> Brief
If an entry includes an image, drop the image and copy the rest verbatim.

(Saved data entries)
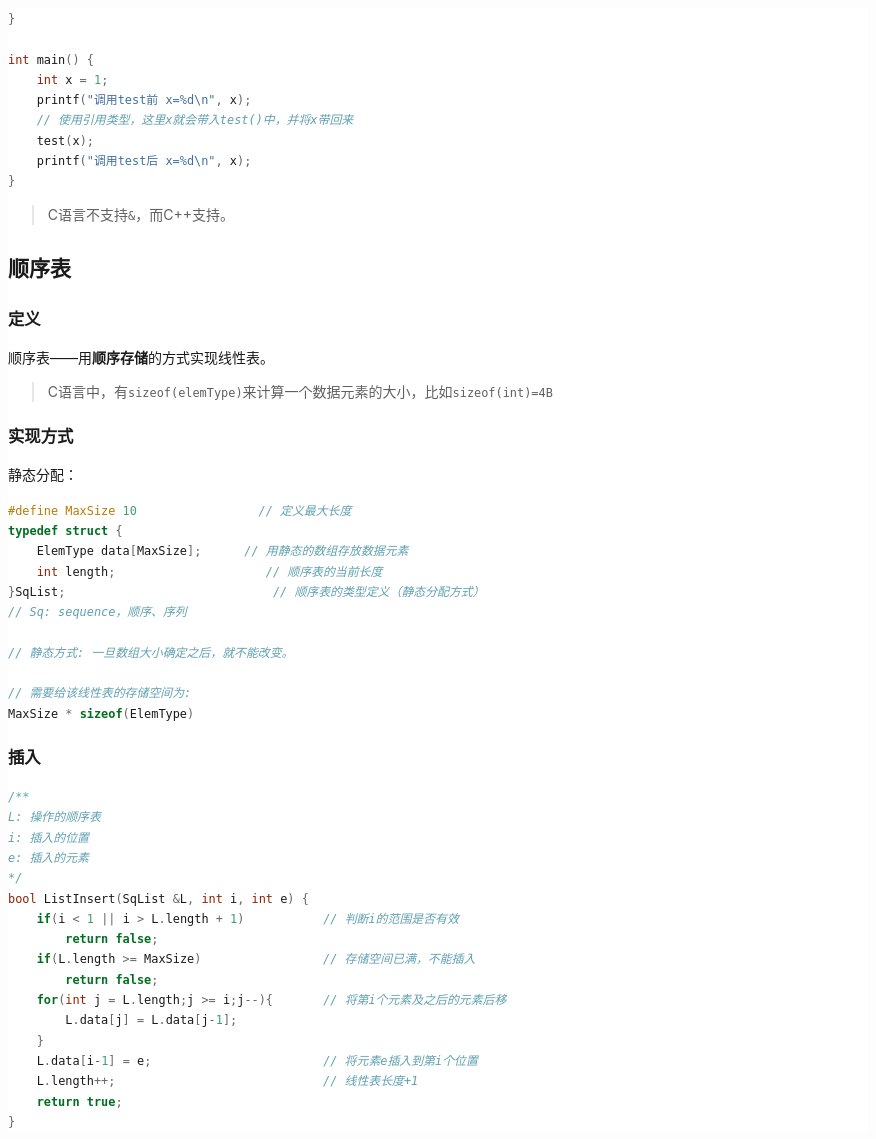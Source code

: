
 ```cpp
}

int main() {
	int x = 1;
	printf("调用test前 x=%d\n", x);
    // 使用引用类型，这里x就会带入test()中，并将x带回来
	test(x);
	printf("调用test后 x=%d\n", x);
}
```



> C语言不支持`&`，而C++支持。



## 顺序表

### 定义

顺序表——用**顺序存储**的方式实现线性表。

> C语言中，有`sizeof(elemType)`来计算一个数据元素的大小，比如`sizeof(int)=4B`



### 实现方式

静态分配：

```cpp
#define MaxSize 10				   // 定义最大长度
typedef struct {
    ElemType data[MaxSize];		 // 用静态的数组存放数据元素
    int length;						// 顺序表的当前长度
}SqList;							 // 顺序表的类型定义（静态分配方式）
// Sq: sequence，顺序、序列

// 静态方式: 一旦数组大小确定之后，就不能改变。

// 需要给该线性表的存储空间为:
MaxSize * sizeof(ElemType)
```



  

### 插入

```cpp
/**
L: 操作的顺序表
i: 插入的位置
e: 插入的元素
*/
bool ListInsert(SqList &L, int i, int e) {
    if(i < 1 || i > L.length + 1)			// 判断i的范围是否有效
        return false;
    if(L.length >= MaxSize)					// 存储空间已满，不能插入
        return false;
    for(int j = L.length;j >= i;j--){		// 将第i个元素及之后的元素后移
        L.data[j] = L.data[j-1];
    }
    L.data[i-1] = e;						// 将元素e插入到第i个位置
    L.length++;								// 线性表长度+1
    return true;
}
```
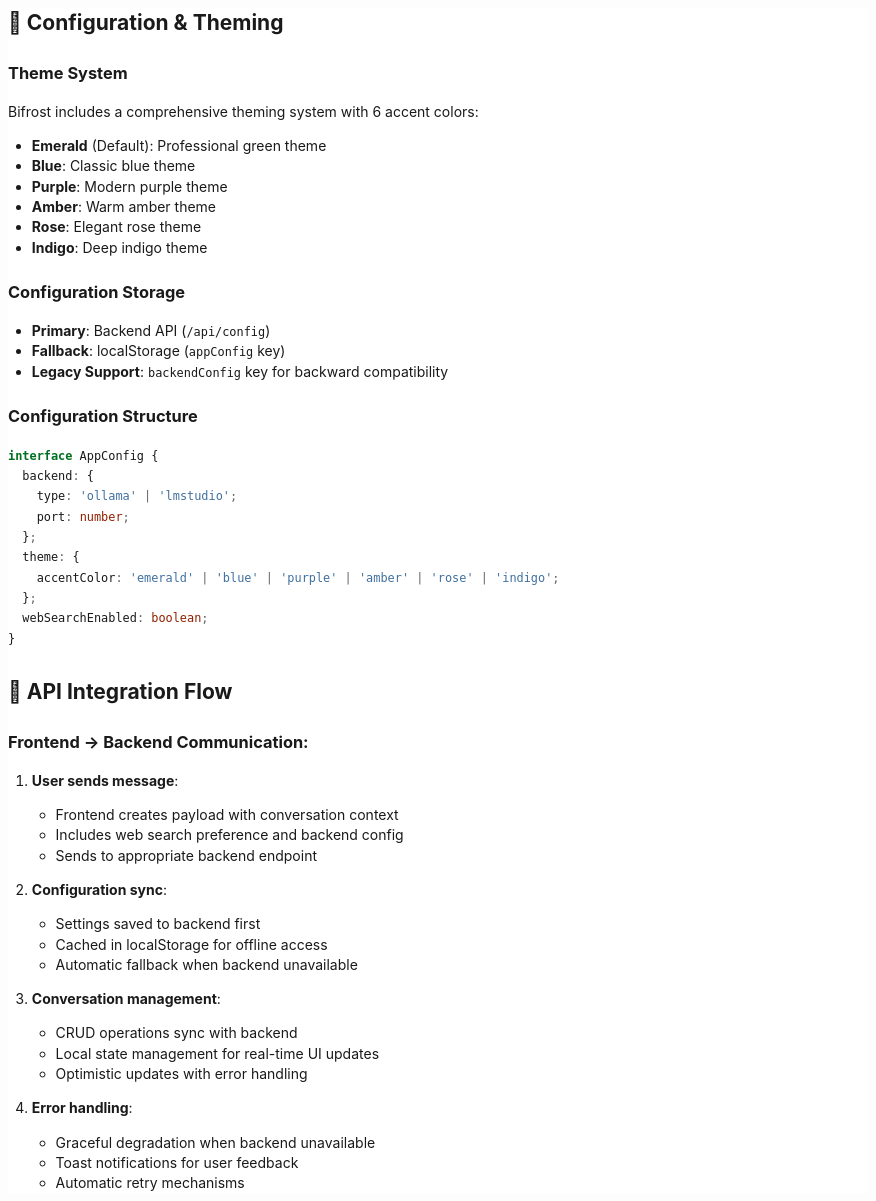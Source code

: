 ## 🎨 Configuration & Theming

### Theme System
Bifrost includes a comprehensive theming system with 6 accent colors:

- **Emerald** (Default): Professional green theme
- **Blue**: Classic blue theme  
- **Purple**: Modern purple theme
- **Amber**: Warm amber theme
- **Rose**: Elegant rose theme
- **Indigo**: Deep indigo theme

### Configuration Storage
- **Primary**: Backend API (`/api/config`)
- **Fallback**: localStorage (`appConfig` key)
- **Legacy Support**: `backendConfig` key for backward compatibility

### Configuration Structure
```typescript
interface AppConfig {
  backend: {
    type: 'ollama' | 'lmstudio';
    port: number;
  };
  theme: {
    accentColor: 'emerald' | 'blue' | 'purple' | 'amber' | 'rose' | 'indigo';
  };
  webSearchEnabled: boolean;
}
```

## 🔗 API Integration Flow

### Frontend → Backend Communication:

1. **User sends message**:
   - Frontend creates payload with conversation context
   - Includes web search preference and backend config
   - Sends to appropriate backend endpoint

2. **Configuration sync**:
   - Settings saved to backend first
   - Cached in localStorage for offline access
   - Automatic fallback when backend unavailable

3. **Conversation management**:
   - CRUD operations sync with backend
   - Local state management for real-time UI updates
   - Optimistic updates with error handling

4. **Error handling**:
   - Graceful degradation when backend unavailable
   - Toast notifications for user feedback
   - Automatic retry mechanisms
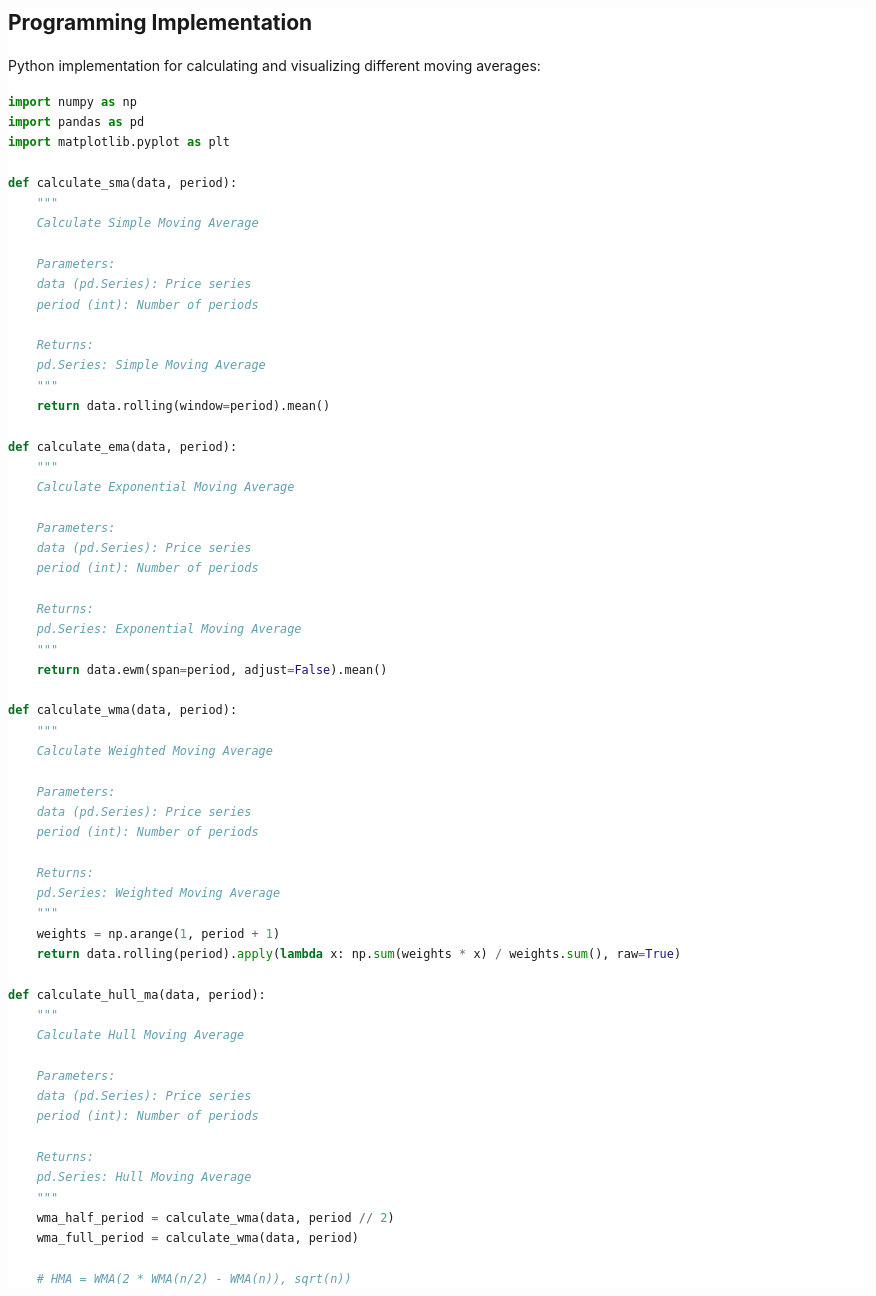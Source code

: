 ## Programming Implementation

Python implementation for calculating and visualizing different moving averages:

```python
import numpy as np
import pandas as pd
import matplotlib.pyplot as plt

def calculate_sma(data, period):
    """
    Calculate Simple Moving Average
    
    Parameters:
    data (pd.Series): Price series
    period (int): Number of periods
    
    Returns:
    pd.Series: Simple Moving Average
    """
    return data.rolling(window=period).mean()

def calculate_ema(data, period):
    """
    Calculate Exponential Moving Average
    
    Parameters:
    data (pd.Series): Price series
    period (int): Number of periods
    
    Returns:
    pd.Series: Exponential Moving Average
    """
    return data.ewm(span=period, adjust=False).mean()

def calculate_wma(data, period):
    """
    Calculate Weighted Moving Average
    
    Parameters:
    data (pd.Series): Price series
    period (int): Number of periods
    
    Returns:
    pd.Series: Weighted Moving Average
    """
    weights = np.arange(1, period + 1)
    return data.rolling(period).apply(lambda x: np.sum(weights * x) / weights.sum(), raw=True)

def calculate_hull_ma(data, period):
    """
    Calculate Hull Moving Average
    
    Parameters:
    data (pd.Series): Price series
    period (int): Number of periods
    
    Returns:
    pd.Series: Hull Moving Average
    """
    wma_half_period = calculate_wma(data, period // 2)
    wma_full_period = calculate_wma(data, period)
    
    # HMA = WMA(2 * WMA(n/2) - WMA(n)), sqrt(n))
```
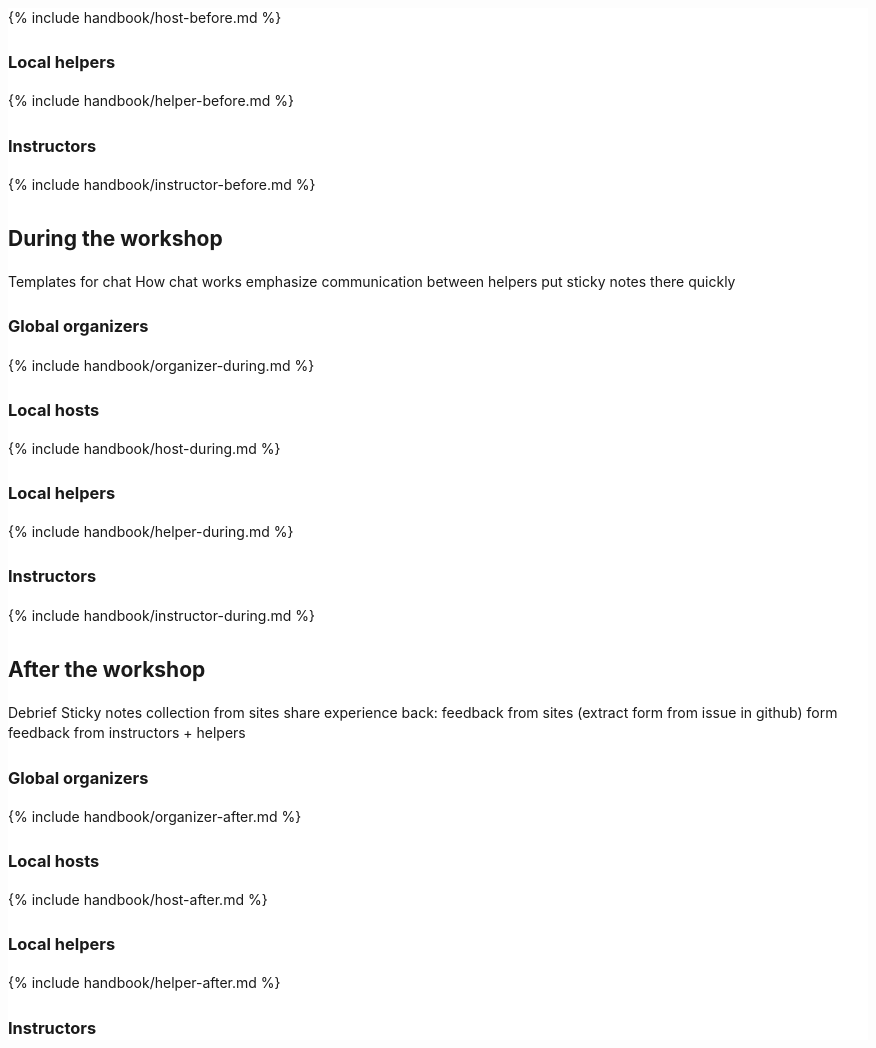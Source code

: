 {% include handbook/host-before.md %}

### Local helpers

{% include handbook/helper-before.md %}

### Instructors

{% include handbook/instructor-before.md %}

## During the workshop

Templates for chat
How chat works
emphasize communication between helpers
put sticky notes there quickly

### Global organizers

{% include handbook/organizer-during.md %}

### Local hosts

{% include handbook/host-during.md %}

### Local helpers

{% include handbook/helper-during.md %}

### Instructors

{% include handbook/instructor-during.md %}

## After the workshop

Debrief
    Sticky notes collection from sites
    share experience back: feedback from sites (extract form from issue in github)
    form feedback from instructors + helpers

### Global organizers

{% include handbook/organizer-after.md %}

### Local hosts

{% include handbook/host-after.md %}

### Local helpers

{% include handbook/helper-after.md %}

### Instructors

> Answer section
Source code

:
 ```cpp
}

int main() {
	int x = 1;
	printf("调用test前 x=%d\n", x);
    // 使用引用类型，这里x就会带入test()中，并将x带回来
	test(x);
	printf("调用test后 x=%d\n", x);
}
```



> C语言不支持`&`，而C++支持。



## 顺序表

### 定义

顺序表——用**顺序存储**的方式实现线性表。

> C语言中，有`sizeof(elemType)`来计算一个数据元素的大小，比如`sizeof(int)=4B`



### 实现方式

静态分配：

```cpp
#define MaxSize 10				   // 定义最大长度
typedef struct {
    ElemType data[MaxSize];		 // 用静态的数组存放数据元素
    int length;						// 顺序表的当前长度
}SqList;							 // 顺序表的类型定义（静态分配方式）
// Sq: sequence，顺序、序列

// 静态方式: 一旦数组大小确定之后，就不能改变。

// 需要给该线性表的存储空间为:
MaxSize * sizeof(ElemType)
```



  

### 插入

```cpp
/**
L: 操作的顺序表
i: 插入的位置
e: 插入的元素
*/
bool ListInsert(SqList &L, int i, int e) {
    if(i < 1 || i > L.length + 1)			// 判断i的范围是否有效
        return false;
    if(L.length >= MaxSize)					// 存储空间已满，不能插入
        return false;
    for(int j = L.length;j >= i;j--){		// 将第i个元素及之后的元素后移
        L.data[j] = L.data[j-1];
    }
    L.data[i-1] = e;						// 将元素e插入到第i个位置
    L.length++;								// 线性表长度+1
    return true;
}
```
Source code

: ## 🎨 Configuration & Theming

### Theme System
Bifrost includes a comprehensive theming system with 6 accent colors:

- **Emerald** (Default): Professional green theme
- **Blue**: Classic blue theme  
- **Purple**: Modern purple theme
- **Amber**: Warm amber theme
- **Rose**: Elegant rose theme
- **Indigo**: Deep indigo theme

### Configuration Storage
- **Primary**: Backend API (`/api/config`)
- **Fallback**: localStorage (`appConfig` key)
- **Legacy Support**: `backendConfig` key for backward compatibility

### Configuration Structure
```typescript
interface AppConfig {
  backend: {
    type: 'ollama' | 'lmstudio';
    port: number;
  };
  theme: {
    accentColor: 'emerald' | 'blue' | 'purple' | 'amber' | 'rose' | 'indigo';
  };
  webSearchEnabled: boolean;
}
```

## 🔗 API Integration Flow

### Frontend → Backend Communication:

1. **User sends message**:
   - Frontend creates payload with conversation context
   - Includes web search preference and backend config
   - Sends to appropriate backend endpoint

2. **Configuration sync**:
   - Settings saved to backend first
   - Cached in localStorage for offline access
   - Automatic fallback when backend unavailable

3. **Conversation management**:
   - CRUD operations sync with backend
   - Local state management for real-time UI updates
   - Optimistic updates with error handling

4. **Error handling**:
   - Graceful degradation when backend unavailable
   - Toast notifications for user feedback
   - Automatic retry mechanisms
Source code

: ## Programming Implementation

Python implementation for calculating and visualizing different moving averages:

```python
import numpy as np
import pandas as pd
import matplotlib.pyplot as plt

def calculate_sma(data, period):
    """
    Calculate Simple Moving Average
    
    Parameters:
    data (pd.Series): Price series
    period (int): Number of periods
    
    Returns:
    pd.Series: Simple Moving Average
    """
    return data.rolling(window=period).mean()

def calculate_ema(data, period):
    """
    Calculate Exponential Moving Average
    
    Parameters:
    data (pd.Series): Price series
    period (int): Number of periods
    
    Returns:
    pd.Series: Exponential Moving Average
    """
    return data.ewm(span=period, adjust=False).mean()

def calculate_wma(data, period):
    """
    Calculate Weighted Moving Average
    
    Parameters:
    data (pd.Series): Price series
    period (int): Number of periods
    
    Returns:
    pd.Series: Weighted Moving Average
    """
    weights = np.arange(1, period + 1)
    return data.rolling(period).apply(lambda x: np.sum(weights * x) / weights.sum(), raw=True)

def calculate_hull_ma(data, period):
    """
    Calculate Hull Moving Average
    
    Parameters:
    data (pd.Series): Price series
    period (int): Number of periods
    
    Returns:
    pd.Series: Hull Moving Average
    """
    wma_half_period = calculate_wma(data, period // 2)
    wma_full_period = calculate_wma(data, period)
    
    # HMA = WMA(2 * WMA(n/2) - WMA(n)), sqrt(n))
```
Source code

: {% include handbook/host-before.md %}

### Local helpers

{% include handbook/helper-before.md %}

### Instructors

{% include handbook/instructor-before.md %}

## During the workshop

Templates for chat
How chat works
emphasize communication between helpers
put sticky notes there quickly

### Global organizers

{% include handbook/organizer-during.md %}

### Local hosts

{% include handbook/host-during.md %}

### Local helpers

{% include handbook/helper-during.md %}

### Instructors

{% include handbook/instructor-during.md %}

## After the workshop

Debrief
    Sticky notes collection from sites
    share experience back: feedback from sites (extract form from issue in github)
    form feedback from instructors + helpers

### Global organizers

{% include handbook/organizer-after.md %}

### Local hosts

{% include handbook/host-after.md %}

### Local helpers

{% include handbook/helper-after.md %}

### Instructors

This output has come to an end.